## [Task directions]
The word "ging" may appear in lines of the data below. Say how many lines hold it, giving only the number.

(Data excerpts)
- Opening Delimiter -

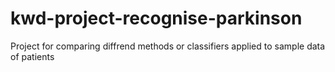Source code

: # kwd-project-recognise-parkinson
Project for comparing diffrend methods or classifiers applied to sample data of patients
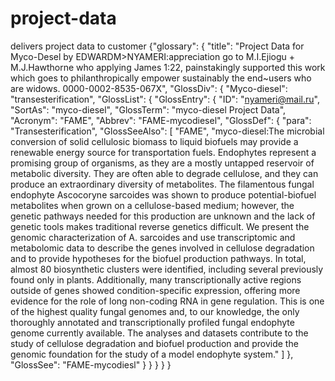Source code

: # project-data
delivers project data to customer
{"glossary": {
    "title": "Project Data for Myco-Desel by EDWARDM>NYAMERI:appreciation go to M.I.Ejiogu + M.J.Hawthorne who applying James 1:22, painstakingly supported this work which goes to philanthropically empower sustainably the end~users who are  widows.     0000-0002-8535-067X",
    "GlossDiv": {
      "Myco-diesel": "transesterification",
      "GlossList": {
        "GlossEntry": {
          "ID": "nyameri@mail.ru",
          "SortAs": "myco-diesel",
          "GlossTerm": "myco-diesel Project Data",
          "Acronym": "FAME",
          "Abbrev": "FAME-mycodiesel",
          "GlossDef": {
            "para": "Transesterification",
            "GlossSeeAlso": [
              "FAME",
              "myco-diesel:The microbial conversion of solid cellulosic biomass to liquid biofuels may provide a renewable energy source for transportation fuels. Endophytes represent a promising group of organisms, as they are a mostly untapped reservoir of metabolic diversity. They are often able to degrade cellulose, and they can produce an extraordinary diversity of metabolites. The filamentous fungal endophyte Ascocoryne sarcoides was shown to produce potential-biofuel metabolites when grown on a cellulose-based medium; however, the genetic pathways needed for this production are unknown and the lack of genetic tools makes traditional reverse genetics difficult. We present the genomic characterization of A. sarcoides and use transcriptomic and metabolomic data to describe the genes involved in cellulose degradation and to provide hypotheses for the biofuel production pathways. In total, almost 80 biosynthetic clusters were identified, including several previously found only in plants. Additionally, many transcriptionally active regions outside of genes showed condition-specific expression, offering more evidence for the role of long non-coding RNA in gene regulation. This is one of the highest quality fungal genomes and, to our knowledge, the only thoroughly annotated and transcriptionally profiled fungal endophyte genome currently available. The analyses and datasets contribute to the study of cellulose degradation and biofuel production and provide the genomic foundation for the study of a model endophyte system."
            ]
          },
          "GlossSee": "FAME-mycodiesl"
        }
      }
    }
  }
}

- Closing Delimiter -
- Opening Delimiter -

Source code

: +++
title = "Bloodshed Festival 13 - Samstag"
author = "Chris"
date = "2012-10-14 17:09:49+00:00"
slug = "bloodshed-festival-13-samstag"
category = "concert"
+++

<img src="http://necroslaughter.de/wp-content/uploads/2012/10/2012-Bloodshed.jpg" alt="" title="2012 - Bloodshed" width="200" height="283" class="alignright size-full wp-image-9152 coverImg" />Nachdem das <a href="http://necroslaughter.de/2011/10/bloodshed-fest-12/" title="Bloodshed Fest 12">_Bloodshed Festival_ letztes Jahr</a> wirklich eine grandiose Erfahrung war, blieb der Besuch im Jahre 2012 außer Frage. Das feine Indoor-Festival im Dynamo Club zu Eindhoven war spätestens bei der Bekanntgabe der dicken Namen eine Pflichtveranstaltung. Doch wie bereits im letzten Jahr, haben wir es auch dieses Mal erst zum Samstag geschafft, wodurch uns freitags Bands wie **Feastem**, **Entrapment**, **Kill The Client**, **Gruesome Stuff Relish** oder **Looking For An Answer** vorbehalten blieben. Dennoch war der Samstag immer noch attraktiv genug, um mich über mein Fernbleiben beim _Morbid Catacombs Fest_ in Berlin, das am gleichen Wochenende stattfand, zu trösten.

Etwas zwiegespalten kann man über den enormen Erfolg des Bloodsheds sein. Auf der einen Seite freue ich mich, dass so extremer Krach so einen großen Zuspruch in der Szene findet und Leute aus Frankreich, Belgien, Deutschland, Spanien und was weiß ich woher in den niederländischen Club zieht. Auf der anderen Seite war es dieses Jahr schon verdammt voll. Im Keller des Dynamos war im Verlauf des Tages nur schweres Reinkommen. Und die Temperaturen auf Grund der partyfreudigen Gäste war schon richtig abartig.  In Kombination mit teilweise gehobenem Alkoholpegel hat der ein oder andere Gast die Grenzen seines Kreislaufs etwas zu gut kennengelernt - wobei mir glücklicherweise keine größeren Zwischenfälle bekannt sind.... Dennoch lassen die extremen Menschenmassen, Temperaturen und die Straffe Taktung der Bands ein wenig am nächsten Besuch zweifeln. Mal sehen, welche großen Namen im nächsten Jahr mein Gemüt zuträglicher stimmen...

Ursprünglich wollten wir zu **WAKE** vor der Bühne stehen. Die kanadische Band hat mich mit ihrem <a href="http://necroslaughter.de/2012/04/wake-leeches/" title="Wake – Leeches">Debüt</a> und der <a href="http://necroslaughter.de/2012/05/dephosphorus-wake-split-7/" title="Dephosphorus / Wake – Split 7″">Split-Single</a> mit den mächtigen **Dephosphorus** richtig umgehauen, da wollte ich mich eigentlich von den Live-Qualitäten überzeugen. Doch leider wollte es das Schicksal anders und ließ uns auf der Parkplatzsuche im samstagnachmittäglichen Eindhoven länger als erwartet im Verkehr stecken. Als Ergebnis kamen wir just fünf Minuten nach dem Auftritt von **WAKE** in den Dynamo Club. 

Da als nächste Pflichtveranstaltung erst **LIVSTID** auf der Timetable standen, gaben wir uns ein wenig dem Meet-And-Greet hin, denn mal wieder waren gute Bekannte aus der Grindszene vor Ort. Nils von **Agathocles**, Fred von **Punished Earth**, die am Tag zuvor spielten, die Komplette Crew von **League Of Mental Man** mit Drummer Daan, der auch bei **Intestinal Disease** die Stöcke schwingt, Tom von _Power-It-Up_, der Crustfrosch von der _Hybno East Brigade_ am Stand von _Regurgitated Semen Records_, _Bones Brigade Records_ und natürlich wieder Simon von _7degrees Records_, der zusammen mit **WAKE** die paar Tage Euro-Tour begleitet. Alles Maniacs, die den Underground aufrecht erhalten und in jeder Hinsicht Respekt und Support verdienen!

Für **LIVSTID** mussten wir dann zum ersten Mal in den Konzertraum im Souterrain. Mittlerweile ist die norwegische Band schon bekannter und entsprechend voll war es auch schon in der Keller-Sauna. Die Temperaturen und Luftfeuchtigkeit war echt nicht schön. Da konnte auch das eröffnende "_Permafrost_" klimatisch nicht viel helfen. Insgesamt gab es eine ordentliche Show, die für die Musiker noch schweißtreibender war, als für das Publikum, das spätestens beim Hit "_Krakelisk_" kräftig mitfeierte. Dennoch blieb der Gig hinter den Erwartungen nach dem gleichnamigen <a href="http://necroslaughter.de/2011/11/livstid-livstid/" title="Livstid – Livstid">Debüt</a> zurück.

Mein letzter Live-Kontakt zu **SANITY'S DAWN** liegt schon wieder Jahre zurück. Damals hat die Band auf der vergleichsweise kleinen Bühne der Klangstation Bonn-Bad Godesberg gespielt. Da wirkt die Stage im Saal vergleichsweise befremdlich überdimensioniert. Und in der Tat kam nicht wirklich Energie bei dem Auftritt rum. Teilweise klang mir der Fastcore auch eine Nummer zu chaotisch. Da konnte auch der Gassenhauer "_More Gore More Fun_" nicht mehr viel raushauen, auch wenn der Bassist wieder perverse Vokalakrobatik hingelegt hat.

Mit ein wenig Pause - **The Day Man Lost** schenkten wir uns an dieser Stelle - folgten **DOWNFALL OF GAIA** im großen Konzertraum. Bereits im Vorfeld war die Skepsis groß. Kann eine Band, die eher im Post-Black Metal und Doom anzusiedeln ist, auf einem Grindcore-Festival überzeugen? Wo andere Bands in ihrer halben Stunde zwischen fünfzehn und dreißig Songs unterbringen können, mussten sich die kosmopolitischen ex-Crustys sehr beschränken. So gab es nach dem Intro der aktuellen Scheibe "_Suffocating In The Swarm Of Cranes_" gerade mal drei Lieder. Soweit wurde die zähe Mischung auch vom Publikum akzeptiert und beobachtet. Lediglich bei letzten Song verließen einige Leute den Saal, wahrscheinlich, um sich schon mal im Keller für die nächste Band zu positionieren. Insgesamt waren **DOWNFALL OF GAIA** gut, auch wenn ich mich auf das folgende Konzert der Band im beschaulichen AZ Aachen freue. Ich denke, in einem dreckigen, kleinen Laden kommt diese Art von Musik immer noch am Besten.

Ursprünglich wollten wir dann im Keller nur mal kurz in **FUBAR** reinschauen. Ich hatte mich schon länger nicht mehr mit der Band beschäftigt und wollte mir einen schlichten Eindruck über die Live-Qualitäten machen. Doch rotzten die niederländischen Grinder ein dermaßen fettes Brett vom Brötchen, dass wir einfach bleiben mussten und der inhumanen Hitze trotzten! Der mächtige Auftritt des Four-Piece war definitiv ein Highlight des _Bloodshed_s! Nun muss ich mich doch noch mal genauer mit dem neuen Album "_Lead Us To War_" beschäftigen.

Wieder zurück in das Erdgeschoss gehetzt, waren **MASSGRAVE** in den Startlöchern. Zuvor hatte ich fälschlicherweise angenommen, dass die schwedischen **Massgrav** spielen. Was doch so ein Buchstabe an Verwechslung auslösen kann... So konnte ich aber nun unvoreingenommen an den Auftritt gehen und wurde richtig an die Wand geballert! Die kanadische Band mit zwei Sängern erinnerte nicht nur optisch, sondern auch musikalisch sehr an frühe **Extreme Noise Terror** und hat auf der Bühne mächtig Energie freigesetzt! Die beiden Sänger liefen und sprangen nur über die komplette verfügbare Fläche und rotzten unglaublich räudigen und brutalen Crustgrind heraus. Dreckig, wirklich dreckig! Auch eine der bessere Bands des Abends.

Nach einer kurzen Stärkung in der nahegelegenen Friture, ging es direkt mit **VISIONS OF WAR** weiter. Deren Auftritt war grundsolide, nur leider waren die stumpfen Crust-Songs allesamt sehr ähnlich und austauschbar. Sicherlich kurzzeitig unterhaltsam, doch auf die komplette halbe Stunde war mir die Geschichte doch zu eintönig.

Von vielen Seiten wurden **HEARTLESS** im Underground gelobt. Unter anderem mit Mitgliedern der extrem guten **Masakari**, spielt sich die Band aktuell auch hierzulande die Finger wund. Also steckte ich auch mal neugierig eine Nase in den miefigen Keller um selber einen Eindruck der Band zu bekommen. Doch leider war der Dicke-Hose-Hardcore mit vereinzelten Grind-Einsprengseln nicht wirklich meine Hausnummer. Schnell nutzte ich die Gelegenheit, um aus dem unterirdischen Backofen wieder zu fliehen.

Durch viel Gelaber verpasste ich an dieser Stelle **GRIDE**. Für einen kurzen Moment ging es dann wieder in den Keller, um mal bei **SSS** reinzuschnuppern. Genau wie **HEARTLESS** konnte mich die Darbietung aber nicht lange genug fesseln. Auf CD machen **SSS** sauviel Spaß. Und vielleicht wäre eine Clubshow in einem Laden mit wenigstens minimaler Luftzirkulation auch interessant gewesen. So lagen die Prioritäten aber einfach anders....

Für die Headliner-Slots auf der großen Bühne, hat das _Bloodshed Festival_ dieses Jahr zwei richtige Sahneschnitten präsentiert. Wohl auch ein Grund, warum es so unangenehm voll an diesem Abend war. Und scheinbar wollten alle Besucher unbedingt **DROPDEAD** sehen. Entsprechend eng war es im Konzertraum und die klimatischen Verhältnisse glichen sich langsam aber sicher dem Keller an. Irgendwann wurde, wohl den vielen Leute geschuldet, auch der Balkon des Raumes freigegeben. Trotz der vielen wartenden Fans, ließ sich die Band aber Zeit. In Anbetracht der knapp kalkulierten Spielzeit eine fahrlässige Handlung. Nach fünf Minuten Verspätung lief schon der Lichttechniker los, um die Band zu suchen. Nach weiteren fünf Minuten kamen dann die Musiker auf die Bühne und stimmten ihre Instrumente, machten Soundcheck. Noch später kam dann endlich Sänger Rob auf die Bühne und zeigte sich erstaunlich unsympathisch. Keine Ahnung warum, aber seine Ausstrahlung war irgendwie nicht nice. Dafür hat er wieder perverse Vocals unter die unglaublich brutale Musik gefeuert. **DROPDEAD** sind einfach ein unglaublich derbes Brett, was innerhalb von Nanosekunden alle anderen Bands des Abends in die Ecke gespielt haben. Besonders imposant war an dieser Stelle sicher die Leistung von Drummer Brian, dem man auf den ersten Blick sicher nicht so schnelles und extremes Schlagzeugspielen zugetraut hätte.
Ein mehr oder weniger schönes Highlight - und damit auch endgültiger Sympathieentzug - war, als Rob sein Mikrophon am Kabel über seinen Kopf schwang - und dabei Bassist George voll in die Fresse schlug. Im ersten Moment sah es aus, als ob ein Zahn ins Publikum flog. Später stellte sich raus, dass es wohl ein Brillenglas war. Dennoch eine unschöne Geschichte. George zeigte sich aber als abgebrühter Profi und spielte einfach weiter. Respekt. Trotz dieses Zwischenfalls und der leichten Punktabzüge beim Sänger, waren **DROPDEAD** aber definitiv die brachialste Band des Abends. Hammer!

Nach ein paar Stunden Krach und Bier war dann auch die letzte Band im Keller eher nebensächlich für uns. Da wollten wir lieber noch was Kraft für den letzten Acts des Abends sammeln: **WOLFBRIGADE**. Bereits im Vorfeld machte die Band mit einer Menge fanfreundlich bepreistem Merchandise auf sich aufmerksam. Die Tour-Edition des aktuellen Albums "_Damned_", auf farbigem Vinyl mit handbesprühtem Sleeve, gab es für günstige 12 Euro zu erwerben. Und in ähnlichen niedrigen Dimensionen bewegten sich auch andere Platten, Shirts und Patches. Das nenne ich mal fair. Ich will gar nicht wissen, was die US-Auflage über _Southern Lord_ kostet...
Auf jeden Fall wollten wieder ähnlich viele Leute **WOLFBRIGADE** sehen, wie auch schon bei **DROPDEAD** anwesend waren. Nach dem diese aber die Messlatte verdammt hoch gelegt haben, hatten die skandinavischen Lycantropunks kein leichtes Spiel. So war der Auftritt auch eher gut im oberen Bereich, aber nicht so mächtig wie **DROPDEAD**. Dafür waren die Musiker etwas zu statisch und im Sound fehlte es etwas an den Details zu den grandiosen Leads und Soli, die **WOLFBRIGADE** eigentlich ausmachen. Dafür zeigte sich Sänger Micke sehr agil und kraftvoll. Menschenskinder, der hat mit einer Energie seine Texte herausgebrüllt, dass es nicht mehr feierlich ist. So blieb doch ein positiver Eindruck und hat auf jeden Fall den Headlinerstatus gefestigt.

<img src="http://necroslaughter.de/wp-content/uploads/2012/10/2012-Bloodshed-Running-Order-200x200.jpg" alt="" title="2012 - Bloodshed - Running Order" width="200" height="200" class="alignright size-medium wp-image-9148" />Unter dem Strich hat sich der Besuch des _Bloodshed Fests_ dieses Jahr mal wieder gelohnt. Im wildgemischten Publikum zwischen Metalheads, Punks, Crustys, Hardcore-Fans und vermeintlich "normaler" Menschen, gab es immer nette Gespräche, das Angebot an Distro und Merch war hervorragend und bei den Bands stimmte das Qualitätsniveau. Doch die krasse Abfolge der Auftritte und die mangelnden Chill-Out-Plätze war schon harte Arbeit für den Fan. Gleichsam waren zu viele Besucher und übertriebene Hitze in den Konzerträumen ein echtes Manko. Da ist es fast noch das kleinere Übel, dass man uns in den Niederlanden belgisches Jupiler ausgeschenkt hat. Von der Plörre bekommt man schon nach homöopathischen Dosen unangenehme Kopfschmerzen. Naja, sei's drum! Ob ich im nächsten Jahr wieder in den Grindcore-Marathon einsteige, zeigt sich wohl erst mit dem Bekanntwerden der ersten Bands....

- Closing Delimiter -

## [Response for this exercise]
2